Find and copy each line of the records where the string "which" shows up.

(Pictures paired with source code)

__________

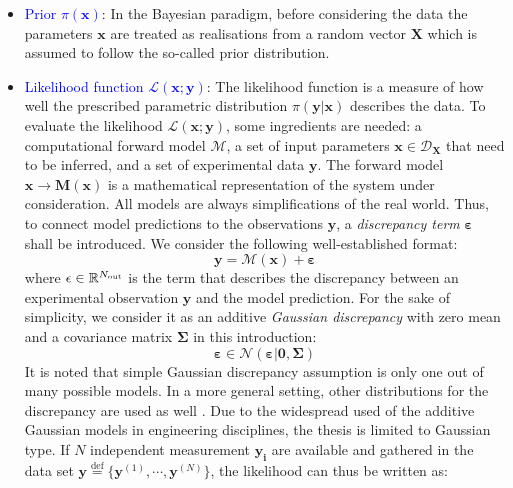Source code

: \begin{itemize}[left=0pt]
    \item \textcolor{blue}{Prior $\pi(\boldsymbol{x})$}: In the Bayesian paradigm, before considering the data the parameters $\boldsymbol{x}$ are treated as realisations from a random vector $\boldsymbol{X}$ which is assumed to follow the so-called prior distribution.
    

    \item \textcolor{blue}{Likelihood function $\mathcal{L}(\boldsymbol{x};\boldsymbol{y})$}: The likelihood function is a measure of how well the prescribed parametric distribution $\pi(\boldsymbol{y}|\boldsymbol{x})$ describes the data. To evaluate the likelihood $\mathcal{L}(\boldsymbol{x};\boldsymbol{y})$, some ingredients are needed: a computational forward model $\mathcal{M}$, a set of input parameters $\boldsymbol{x} \in\mathcal{D}_{\boldsymbol{X}}$ that need to be inferred, and a set of experimental data $\boldsymbol{y}$.
    The forward model $\boldsymbol{x} \rightarrow \boldsymbol{M}(\boldsymbol{x})$ is a mathematical representation of the system under consideration. All models are always simplifications of the real world. Thus, to connect model predictions to the observations $\boldsymbol{y}$, a \textit{discrepancy term} $\boldsymbol{\varepsilon}$ shall be introduced. We consider the following well-established format:
    \begin{equation}
        \label{eq: discrepancy term}
        \boldsymbol{y} = \mathcal{M}(\boldsymbol{x}) + \boldsymbol{\varepsilon}
    \end{equation}
    where $\epsilon \in \mathbb{R}^{N_{\rm{out}}}$ is the term that describes the discrepancy between an experimental observation $\boldsymbol{y}$ and the model prediction. For the sake of simplicity, we consider it as an additive \textit{Gaussian discrepancy} with zero mean and a covariance matrix $\boldsymbol{\Sigma}$ in this introduction:
        \begin{equation}
            \label{eq: Gaussian discrepancy}
            \boldsymbol{\varepsilon} \in \mathcal{N}(\boldsymbol{\varepsilon}|\boldsymbol{0},\boldsymbol{\Sigma})
        \end{equation}
    It is noted that simple Gaussian discrepancy assumption is only one out of many possible models. In a more general setting, other distributions for the discrepancy are used as well \citep{UQdoc}. Due to the widespread used of the additive Gaussian models in engineering disciplines, the thesis is limited to Gaussian type. If $N$ independent measurement $\boldsymbol{y_{i}}$ are available and gathered in the data set $\boldsymbol{y} \stackrel{\mathrm{def}}{=} \{{\boldsymbol{y}^{(1)}},\cdots,{\boldsymbol{y}^{(N)}}\}$, the likelihood can thus be written as:

\end{itemize}
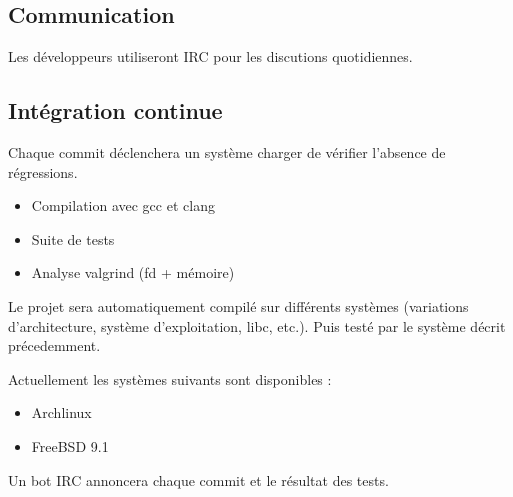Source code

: \subsection{Communication}

Les développeurs utiliseront IRC pour les discutions quotidiennes.

\subsection{Intégration continue}

Chaque commit déclenchera un système charger de vérifier l'absence de
régressions.
\begin{itemize}
    \item Compilation avec gcc et clang
    \item Suite de tests
    \item Analyse valgrind (fd + mémoire)
\end{itemize}

Le projet sera automatiquement compilé sur différents systèmes
(variations d'architecture, système d'exploitation, libc, etc.). Puis testé
par le système décrit précedemment.

Actuellement les systèmes suivants sont disponibles :
\begin{itemize}
    \item Archlinux
    \item FreeBSD 9.1
\end{itemize}

Un bot IRC annoncera chaque commit et le résultat des tests.
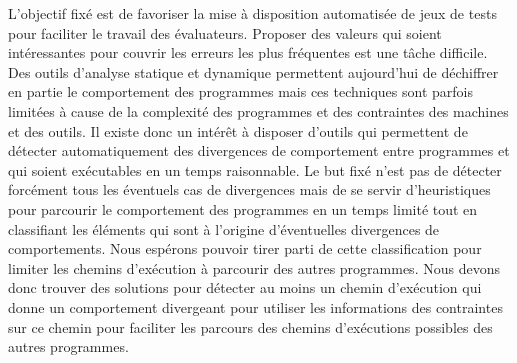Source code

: L'objectif fixé est de favoriser la mise à disposition automatisée de jeux de tests pour faciliter le travail des évaluateurs. Proposer des valeurs qui soient intéressantes pour couvrir les erreurs les plus fréquentes est une tâche difficile. 
Des outils d'analyse statique et dynamique permettent aujourd'hui de déchiffrer en partie le comportement des programmes mais ces techniques sont parfois limitées à cause de la complexité des programmes et des contraintes des machines et des outils.
Il existe donc un intérêt à disposer d'outils qui permettent de détecter automatiquement des divergences de comportement entre programmes et qui soient exécutables en un temps raisonnable. 
Le but fixé n'est pas de détecter forcément tous les éventuels cas de divergences mais de se servir d'heuristiques pour parcourir le comportement des programmes en un temps limité tout en classifiant les éléments qui sont à l'origine d'éventuelles divergences de comportements. Nous espérons pouvoir tirer parti de cette classification pour limiter les chemins d'exécution à parcourir des autres programmes. Nous devons donc trouver des solutions pour détecter au moins un chemin d'exécution qui donne un comportement divergeant pour utiliser les informations des contraintes sur ce chemin pour faciliter les parcours des chemins d'exécutions possibles des autres programmes.

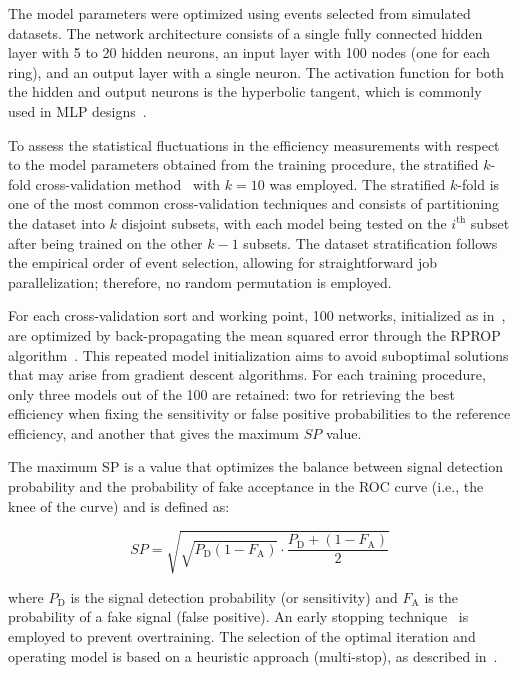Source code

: The model parameters were optimized using events selected from simulated \Zee datasets. The network architecture consists of a single fully connected hidden layer with 5 to 20 hidden neurons, an input layer with 100 nodes (one for each ring), and an output layer with a single neuron.
The activation function for both the hidden and output neurons is the hyperbolic tangent, which is commonly used in MLP designs~\cite{haykin_2008}.


To assess the statistical fluctuations in the efficiency measurements with respect to the model parameters obtained from the training procedure, the stratified $k$-fold cross-validation method~\cite{haykin_2008} with $k=10$ was employed. The stratified $k$-fold is one of the most common cross-validation techniques and consists of partitioning the dataset into $k$ disjoint subsets, with each model being tested on the $i^\text{th}$ subset after being trained on the other $k-1$ subsets. The dataset stratification follows the empirical order of event selection, allowing for straightforward job parallelization; therefore, no random permutation is employed. 

For each cross-validation sort and working point, 100 networks, initialized as in~\cite{initnw}, are optimized by back-propagating the mean squared error through the RPROP algorithm~\cite{rprop}. This repeated model initialization aims to avoid suboptimal solutions that may arise from gradient descent algorithms.
For each training procedure, only three models out of the 100 are retained: two for retrieving the best efficiency when fixing the sensitivity or false positive probabilities to the reference \fastcalo{} efficiency, and another that gives the maximum $SP$ value. 

The maximum SP is a value that optimizes the balance between signal detection probability and the probability of fake acceptance in the ROC curve (i.e., the knee of the curve) and is defined as:

\begin{equation*}
SP = \sqrt{\sqrt{P_\text{D}(1-F_\text{A})}\cdot\frac{P_\text{D} + (1-F_\text{A})}{2}}
\end{equation*}


\noindent where $P_\text{D}$ is the signal detection probability (or sensitivity) and $F_\text{A}$ is the probability of a fake signal (false positive). 
An early stopping technique~\cite{haykin_2008} is employed to prevent overtraining. The selection of the optimal iteration and operating model is based on a heuristic approach (multi-stop), as described in~\cite{Goodfellow2016}.

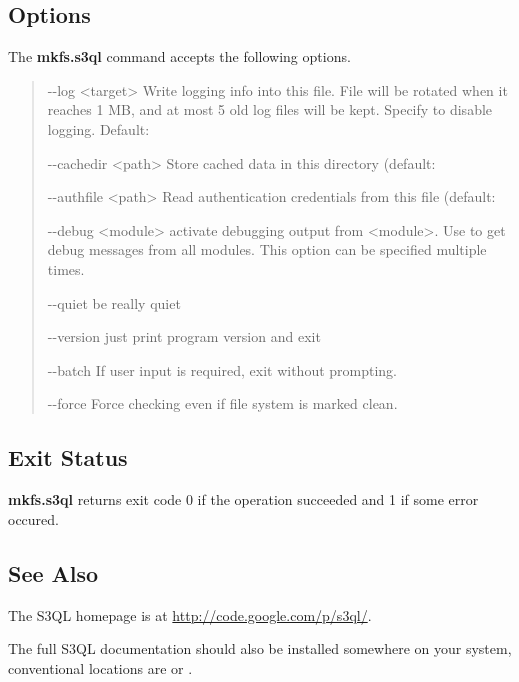 \documentclass[letterpaper,10pt,english]{sphinxmanual}
\begin{document}
\subsection{Options}
\label{man/fsck:options}
The \textbf{mkfs.s3ql} command accepts the following options.
\begin{quote}
\begin{optionlist}{3cm}
\item [-{-}log \textless{}target\textgreater{}]  
Write logging info into this file. File will be rotated
when it reaches 1 MB, and at most 5 old log files will be
kept. Specify  to disable logging. Default:
\item [-{-}cachedir \textless{}path\textgreater{}]  
Store cached data in this directory (default: 
\item [-{-}authfile \textless{}path\textgreater{}]  
Read authentication credentials from this file (default:
\item [-{-}debug \textless{}module\textgreater{}]  
activate debugging output from \textless{}module\textgreater{}. Use  to get
debug messages from all modules. This option can be
specified multiple times.
\item [-{-}quiet]  
be really quiet
\item [-{-}version]  
just print program version and exit
\item [-{-}batch]  
If user input is required, exit without prompting.
\item [-{-}force]  
Force checking even if file system is marked clean.
\end{optionlist}
\end{quote}


\subsection{Exit Status}
\label{man/fsck:exit-status}
\textbf{mkfs.s3ql} returns exit code 0 if the operation succeeded and 1 if some
error occured.


\subsection{See Also}
\label{man/fsck:see-also}
The S3QL homepage is at \href{http://code.google.com/p/s3ql/}{http://code.google.com/p/s3ql/}.

The full S3QL documentation should also be installed somewhere on your
system, conventional locations are  or
.
\end{document}
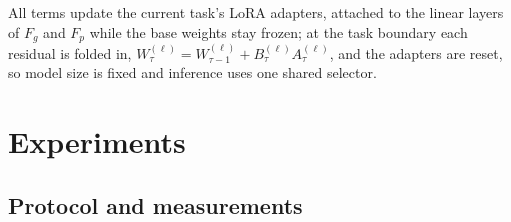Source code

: \documentclass{article}
\newcommand{\Fg}{F_g}
\newcommand{\Fp}{F_p}
\begin{document}
All terms update the current task's LoRA adapters, attached to the linear layers of $\Fg$ and $\Fp$ while the base weights stay frozen; at the task boundary each residual is folded in, $W^{(\ell)}_{\tau}=W^{(\ell)}_{\tau-1}+B^{(\ell)}_\tau A^{(\ell)}_\tau$, and the adapters are reset, so model size is fixed and inference uses one shared selector.

\section{Experiments}
\label{sec:exp}

\subsection{Protocol and measurements}
\end{document}
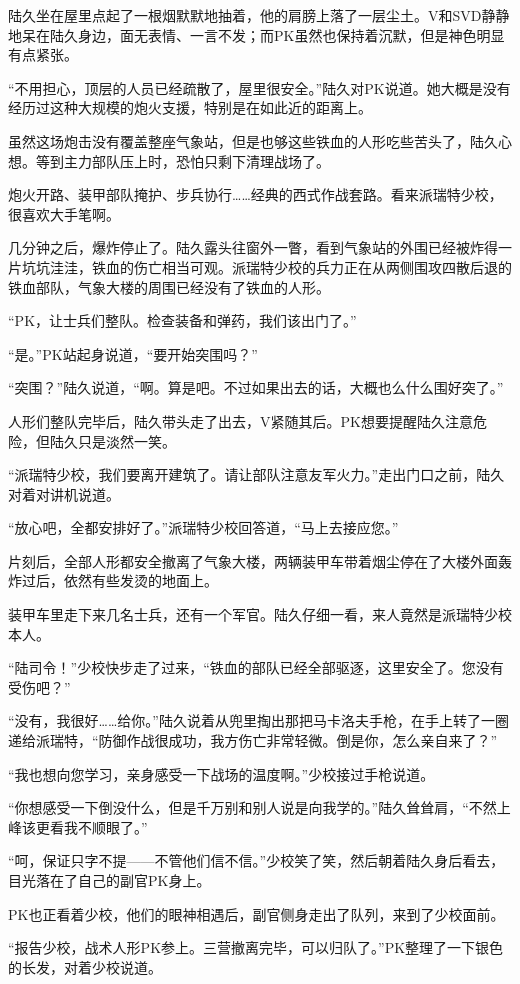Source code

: 陆久坐在屋里点起了一根烟默默地抽着，他的肩膀上落了一层尘土。V和SVD静静地呆在陆久身边，面无表情、一言不发；而PK虽然也保持着沉默，但是神色明显有点紧张。

“不用担心，顶层的人员已经疏散了，屋里很安全。”陆久对PK说道。她大概是没有经历过这种大规模的炮火支援，特别是在如此近的距离上。

虽然这场炮击没有覆盖整座气象站，但是也够这些铁血的人形吃些苦头了，陆久心想。等到主力部队压上时，恐怕只剩下清理战场了。

炮火开路、装甲部队掩护、步兵协行……经典的西式作战套路。看来派瑞特少校，很喜欢大手笔啊。

几分钟之后，爆炸停止了。陆久露头往窗外一瞥，看到气象站的外围已经被炸得一片坑坑洼洼，铁血的伤亡相当可观。派瑞特少校的兵力正在从两侧围攻四散后退的铁血部队，气象大楼的周围已经没有了铁血的人形。

“PK，让士兵们整队。检查装备和弹药，我们该出门了。”

“是。”PK站起身说道，“要开始突围吗？”

“突围？”陆久说道，“啊。算是吧。不过如果出去的话，大概也么什么围好突了。”

人形们整队完毕后，陆久带头走了出去，V紧随其后。PK想要提醒陆久注意危险，但陆久只是淡然一笑。

“派瑞特少校，我们要离开建筑了。请让部队注意友军火力。”走出门口之前，陆久对着对讲机说道。

“放心吧，全都安排好了。”派瑞特少校回答道，“马上去接应您。”

片刻后，全部人形都安全撤离了气象大楼，两辆装甲车带着烟尘停在了大楼外面轰炸过后，依然有些发烫的地面上。

装甲车里走下来几名士兵，还有一个军官。陆久仔细一看，来人竟然是派瑞特少校本人。

“陆司令！”少校快步走了过来，“铁血的部队已经全部驱逐，这里安全了。您没有受伤吧？”

“没有，我很好……给你。”陆久说着从兜里掏出那把马卡洛夫手枪，在手上转了一圈递给派瑞特，“防御作战很成功，我方伤亡非常轻微。倒是你，怎么亲自来了？”

“我也想向您学习，亲身感受一下战场的温度啊。”少校接过手枪说道。

“你想感受一下倒没什么，但是千万别和别人说是向我学的。”陆久耸耸肩，“不然上峰该更看我不顺眼了。”

“呵，保证只字不提——不管他们信不信。”少校笑了笑，然后朝着陆久身后看去，目光落在了自己的副官PK身上。

PK也正看着少校，他们的眼神相遇后，副官侧身走出了队列，来到了少校面前。

“报告少校，战术人形PK参上。三营撤离完毕，可以归队了。”PK整理了一下银色的长发，对着少校说道。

__________

WRITTEN REPLY:
    \item \textcolor{blue}{Prior $\pi(\boldsymbol{x})$}: In the Bayesian paradigm, before considering the data the parameters $\boldsymbol{x}$ are treated as realisations from a random vector $\boldsymbol{X}$ which is assumed to follow the so-called prior distribution.
The activation function for both the hidden and output neurons is the hyperbolic tangent, which is commonly used in MLP designs~\cite{haykin_2008}.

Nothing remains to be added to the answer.